Introdotto appo lui, tentollo Ormondo;
pria lusinghe gli dié, promesse poscia:
quindi attentossi ei di proporgli, e ottenne,
che a lui si desse il figliuol tuo...
Maria   Che sento?
a Ormondo?...
Bot.   Sí; perché il trafughi in corte
d’Elisabetta.
Maria   Ahi traditor!... Mio figlio
tormi?... Ed in man darlo a colei?...
Bot.   Mercede
del tradimento pattuísce Arrigo,
ch’ei reggerá quí solo.

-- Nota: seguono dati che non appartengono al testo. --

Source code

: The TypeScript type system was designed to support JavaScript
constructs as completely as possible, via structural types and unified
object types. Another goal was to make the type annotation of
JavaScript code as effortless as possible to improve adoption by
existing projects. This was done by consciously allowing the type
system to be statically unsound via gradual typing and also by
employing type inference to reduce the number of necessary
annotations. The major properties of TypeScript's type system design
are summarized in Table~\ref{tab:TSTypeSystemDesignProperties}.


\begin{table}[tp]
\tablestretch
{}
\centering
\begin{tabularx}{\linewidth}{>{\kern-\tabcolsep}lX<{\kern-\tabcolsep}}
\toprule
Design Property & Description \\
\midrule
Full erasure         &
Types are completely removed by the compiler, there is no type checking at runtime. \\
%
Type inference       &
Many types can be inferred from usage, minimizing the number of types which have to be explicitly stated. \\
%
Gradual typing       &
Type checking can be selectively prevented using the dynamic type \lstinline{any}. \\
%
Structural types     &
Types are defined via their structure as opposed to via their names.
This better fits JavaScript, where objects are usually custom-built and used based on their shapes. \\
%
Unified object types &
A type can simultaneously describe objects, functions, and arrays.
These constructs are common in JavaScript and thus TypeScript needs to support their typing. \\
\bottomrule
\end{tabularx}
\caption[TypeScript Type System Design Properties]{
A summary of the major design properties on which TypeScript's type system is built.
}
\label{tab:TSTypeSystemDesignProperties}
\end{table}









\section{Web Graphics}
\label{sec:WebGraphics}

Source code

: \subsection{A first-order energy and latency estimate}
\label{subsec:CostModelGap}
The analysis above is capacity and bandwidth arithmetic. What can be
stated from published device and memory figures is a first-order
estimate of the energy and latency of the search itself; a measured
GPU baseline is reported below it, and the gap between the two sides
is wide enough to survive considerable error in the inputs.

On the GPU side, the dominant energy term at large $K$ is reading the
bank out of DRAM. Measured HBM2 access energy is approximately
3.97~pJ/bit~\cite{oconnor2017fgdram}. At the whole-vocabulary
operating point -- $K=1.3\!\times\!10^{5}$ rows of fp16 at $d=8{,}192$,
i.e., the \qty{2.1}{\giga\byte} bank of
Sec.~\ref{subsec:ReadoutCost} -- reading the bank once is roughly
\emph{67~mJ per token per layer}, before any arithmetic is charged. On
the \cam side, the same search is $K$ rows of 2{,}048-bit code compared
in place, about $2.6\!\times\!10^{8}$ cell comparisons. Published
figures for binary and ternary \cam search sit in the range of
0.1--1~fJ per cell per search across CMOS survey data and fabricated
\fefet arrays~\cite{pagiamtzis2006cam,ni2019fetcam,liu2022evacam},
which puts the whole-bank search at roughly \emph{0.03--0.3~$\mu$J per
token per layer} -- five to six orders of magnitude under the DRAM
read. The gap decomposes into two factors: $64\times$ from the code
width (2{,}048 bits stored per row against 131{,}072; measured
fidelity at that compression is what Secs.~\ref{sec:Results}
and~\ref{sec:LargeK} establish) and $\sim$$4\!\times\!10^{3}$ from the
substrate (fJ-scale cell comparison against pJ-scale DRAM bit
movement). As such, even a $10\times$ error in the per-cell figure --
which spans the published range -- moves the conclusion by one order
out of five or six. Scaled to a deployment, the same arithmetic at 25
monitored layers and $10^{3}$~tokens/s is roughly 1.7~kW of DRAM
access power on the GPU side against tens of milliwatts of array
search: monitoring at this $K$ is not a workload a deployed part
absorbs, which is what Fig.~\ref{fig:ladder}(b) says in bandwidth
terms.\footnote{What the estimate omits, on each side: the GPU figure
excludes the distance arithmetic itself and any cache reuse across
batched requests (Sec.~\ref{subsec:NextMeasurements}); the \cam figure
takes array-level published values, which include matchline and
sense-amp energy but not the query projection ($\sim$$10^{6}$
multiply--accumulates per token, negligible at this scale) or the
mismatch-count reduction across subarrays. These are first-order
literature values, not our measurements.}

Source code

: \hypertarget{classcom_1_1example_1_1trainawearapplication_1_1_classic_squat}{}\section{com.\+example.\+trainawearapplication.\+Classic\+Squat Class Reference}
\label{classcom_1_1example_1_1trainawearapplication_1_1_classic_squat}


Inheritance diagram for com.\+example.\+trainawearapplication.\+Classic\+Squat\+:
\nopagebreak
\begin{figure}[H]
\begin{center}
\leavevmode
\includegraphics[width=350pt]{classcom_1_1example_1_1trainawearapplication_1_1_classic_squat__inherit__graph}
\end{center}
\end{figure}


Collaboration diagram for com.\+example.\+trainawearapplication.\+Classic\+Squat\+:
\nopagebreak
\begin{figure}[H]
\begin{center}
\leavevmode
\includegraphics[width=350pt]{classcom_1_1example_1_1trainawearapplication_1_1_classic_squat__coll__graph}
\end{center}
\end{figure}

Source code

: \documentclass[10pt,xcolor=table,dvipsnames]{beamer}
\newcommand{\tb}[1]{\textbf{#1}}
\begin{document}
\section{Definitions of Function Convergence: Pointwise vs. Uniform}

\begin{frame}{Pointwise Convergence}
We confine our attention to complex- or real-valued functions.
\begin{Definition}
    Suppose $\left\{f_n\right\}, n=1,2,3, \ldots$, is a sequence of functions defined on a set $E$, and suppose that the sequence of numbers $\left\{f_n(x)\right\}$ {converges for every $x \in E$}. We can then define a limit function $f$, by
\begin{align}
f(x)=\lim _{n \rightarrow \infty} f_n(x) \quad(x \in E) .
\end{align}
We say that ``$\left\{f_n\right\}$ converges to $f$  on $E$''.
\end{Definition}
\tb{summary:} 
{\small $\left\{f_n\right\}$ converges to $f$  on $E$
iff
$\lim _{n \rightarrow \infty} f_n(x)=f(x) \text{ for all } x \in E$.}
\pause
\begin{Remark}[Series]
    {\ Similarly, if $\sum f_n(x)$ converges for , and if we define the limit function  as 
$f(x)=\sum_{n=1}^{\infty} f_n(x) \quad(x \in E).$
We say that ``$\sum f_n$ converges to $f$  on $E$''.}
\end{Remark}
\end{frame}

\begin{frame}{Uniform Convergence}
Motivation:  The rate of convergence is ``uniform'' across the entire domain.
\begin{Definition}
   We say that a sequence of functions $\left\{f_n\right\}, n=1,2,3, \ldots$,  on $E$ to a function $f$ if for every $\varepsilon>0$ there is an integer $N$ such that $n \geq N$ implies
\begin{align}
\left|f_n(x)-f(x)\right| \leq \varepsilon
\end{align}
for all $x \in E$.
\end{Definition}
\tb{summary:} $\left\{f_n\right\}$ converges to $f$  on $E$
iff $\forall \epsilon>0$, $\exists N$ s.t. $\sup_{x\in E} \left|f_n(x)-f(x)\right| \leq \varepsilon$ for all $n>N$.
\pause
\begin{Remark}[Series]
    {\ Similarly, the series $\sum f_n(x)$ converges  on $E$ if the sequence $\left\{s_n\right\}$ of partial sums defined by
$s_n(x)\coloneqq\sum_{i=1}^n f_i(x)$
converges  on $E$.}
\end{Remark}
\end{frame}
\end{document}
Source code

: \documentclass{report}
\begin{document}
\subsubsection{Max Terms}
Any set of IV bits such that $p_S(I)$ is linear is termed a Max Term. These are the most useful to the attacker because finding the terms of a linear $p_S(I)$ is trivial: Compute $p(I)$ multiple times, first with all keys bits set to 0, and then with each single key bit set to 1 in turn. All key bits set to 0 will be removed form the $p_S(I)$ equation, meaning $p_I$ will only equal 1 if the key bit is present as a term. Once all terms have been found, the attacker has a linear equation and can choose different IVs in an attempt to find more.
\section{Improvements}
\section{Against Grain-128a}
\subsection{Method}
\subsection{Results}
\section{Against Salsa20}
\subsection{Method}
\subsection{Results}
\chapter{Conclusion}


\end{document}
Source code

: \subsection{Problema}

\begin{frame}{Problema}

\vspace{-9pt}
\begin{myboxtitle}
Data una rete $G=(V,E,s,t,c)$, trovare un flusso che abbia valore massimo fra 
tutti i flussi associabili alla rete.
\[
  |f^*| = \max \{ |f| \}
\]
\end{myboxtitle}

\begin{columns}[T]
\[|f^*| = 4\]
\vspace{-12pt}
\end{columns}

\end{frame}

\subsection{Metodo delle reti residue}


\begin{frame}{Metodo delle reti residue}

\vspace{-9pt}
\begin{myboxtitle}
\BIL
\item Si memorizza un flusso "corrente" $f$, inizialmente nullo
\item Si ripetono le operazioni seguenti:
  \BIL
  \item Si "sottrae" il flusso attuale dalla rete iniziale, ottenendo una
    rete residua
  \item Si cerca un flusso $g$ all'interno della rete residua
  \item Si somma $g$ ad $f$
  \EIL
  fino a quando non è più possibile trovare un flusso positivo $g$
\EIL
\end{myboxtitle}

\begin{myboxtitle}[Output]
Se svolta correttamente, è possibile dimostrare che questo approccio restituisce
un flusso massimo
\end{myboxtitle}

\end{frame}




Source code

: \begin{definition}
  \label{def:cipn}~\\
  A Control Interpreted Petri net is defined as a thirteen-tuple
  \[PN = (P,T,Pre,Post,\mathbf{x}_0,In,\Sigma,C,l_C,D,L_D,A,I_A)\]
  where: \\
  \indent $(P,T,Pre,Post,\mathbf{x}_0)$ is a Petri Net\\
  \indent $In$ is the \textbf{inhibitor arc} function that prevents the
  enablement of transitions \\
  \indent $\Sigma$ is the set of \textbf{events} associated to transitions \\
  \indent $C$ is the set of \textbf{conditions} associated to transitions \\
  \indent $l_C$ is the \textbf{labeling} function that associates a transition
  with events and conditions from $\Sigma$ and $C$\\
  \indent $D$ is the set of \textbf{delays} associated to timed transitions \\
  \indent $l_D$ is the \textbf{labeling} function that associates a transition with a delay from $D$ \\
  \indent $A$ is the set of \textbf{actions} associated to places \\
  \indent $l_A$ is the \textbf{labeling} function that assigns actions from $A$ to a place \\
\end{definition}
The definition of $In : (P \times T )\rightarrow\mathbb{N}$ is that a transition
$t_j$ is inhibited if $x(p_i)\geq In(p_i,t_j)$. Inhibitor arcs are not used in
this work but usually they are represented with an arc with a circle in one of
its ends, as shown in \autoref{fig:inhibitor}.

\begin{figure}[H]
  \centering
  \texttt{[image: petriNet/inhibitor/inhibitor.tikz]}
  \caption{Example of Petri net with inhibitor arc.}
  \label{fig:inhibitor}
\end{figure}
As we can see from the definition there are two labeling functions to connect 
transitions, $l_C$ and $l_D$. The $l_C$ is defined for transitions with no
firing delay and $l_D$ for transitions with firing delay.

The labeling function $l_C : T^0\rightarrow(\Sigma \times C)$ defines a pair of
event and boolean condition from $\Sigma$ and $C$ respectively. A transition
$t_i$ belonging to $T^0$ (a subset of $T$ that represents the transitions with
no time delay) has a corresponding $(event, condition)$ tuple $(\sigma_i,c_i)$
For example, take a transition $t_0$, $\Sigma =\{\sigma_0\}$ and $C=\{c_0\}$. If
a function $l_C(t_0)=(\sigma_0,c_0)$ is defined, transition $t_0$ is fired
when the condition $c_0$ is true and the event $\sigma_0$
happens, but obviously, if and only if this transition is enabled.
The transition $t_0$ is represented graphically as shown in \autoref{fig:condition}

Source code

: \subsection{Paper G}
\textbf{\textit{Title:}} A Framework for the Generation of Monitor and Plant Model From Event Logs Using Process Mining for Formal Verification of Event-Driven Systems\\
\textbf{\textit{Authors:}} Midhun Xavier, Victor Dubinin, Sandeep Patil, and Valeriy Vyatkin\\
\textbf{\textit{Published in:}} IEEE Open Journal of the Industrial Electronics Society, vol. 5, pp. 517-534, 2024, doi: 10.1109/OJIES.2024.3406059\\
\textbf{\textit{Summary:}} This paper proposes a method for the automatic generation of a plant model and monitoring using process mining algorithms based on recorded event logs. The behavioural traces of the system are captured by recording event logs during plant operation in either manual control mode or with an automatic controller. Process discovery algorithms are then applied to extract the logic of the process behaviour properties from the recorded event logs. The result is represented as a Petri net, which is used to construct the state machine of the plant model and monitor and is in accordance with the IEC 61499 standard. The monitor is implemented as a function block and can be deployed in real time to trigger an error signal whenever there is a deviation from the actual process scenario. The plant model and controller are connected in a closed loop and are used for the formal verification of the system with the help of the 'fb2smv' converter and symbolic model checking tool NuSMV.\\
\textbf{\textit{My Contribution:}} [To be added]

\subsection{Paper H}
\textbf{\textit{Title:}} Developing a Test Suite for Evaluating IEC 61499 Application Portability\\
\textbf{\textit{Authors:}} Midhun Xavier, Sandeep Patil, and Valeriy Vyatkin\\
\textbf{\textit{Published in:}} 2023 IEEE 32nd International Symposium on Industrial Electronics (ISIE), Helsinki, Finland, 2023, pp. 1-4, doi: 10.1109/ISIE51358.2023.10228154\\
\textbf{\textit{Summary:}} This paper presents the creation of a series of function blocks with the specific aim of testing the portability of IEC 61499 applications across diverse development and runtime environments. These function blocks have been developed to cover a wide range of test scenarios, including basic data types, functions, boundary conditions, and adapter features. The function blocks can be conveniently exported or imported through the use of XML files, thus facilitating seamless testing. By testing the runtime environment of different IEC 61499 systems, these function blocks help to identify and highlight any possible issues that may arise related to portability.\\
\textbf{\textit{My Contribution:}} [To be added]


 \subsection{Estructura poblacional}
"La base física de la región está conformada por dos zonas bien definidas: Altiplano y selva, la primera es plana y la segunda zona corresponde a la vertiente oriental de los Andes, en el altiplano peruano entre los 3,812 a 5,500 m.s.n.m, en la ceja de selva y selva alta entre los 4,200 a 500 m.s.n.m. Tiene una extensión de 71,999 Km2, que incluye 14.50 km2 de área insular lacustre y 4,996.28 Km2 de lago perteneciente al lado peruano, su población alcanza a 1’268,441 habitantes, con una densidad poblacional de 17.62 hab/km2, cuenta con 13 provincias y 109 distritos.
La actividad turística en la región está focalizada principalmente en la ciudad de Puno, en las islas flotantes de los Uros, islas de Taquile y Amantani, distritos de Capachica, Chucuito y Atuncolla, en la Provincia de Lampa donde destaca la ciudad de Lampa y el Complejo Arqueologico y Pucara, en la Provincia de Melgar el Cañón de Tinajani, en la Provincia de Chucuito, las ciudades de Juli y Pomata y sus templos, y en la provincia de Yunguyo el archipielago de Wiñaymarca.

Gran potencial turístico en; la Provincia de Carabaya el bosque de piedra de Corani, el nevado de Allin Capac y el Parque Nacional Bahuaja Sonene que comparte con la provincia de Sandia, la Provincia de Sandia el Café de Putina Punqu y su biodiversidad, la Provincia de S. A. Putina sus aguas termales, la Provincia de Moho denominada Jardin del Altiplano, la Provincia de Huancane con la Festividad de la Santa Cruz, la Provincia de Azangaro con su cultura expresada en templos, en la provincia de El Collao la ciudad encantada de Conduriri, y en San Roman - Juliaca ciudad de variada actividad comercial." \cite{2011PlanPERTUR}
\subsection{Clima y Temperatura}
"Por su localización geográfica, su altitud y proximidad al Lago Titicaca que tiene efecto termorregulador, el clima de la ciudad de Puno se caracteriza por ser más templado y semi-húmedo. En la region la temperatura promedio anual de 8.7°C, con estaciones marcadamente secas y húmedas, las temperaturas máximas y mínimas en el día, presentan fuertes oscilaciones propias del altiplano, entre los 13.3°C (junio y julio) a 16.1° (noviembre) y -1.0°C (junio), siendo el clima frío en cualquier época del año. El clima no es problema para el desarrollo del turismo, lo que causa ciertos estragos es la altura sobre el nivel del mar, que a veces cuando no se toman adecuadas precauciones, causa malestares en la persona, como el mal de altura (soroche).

A te dar legge,
di Roma il culto conculcar piú sempre,
il proprio figlio in perdizion mandarne,
(vedi padre!) ei disegna...
Maria   Oh ciel! Deh! taci.
Inorridir mi sento... E avea poc’anzi
ei tanto ardir, che a me imputava, ei stesso,
artificio sí stolto? ei da me disse
indotto Ormondo a ordir la trama; e tesi
da me tai lacci: iniquo!...
Bot.   Ei teco all’arte
or ricorrea, temendo a te palese
giá il tradimento. Io dianzi, in nome tuo,
di sconsigliarlo io m’attentava: ei scusa
cerca, e non trova, a tanto error; né il puote,
né il sa negare: in gravi accenti d’ira
quindi ei prorompe sí, che in me diviene
certezza omai ciò ch’era pria sospetto.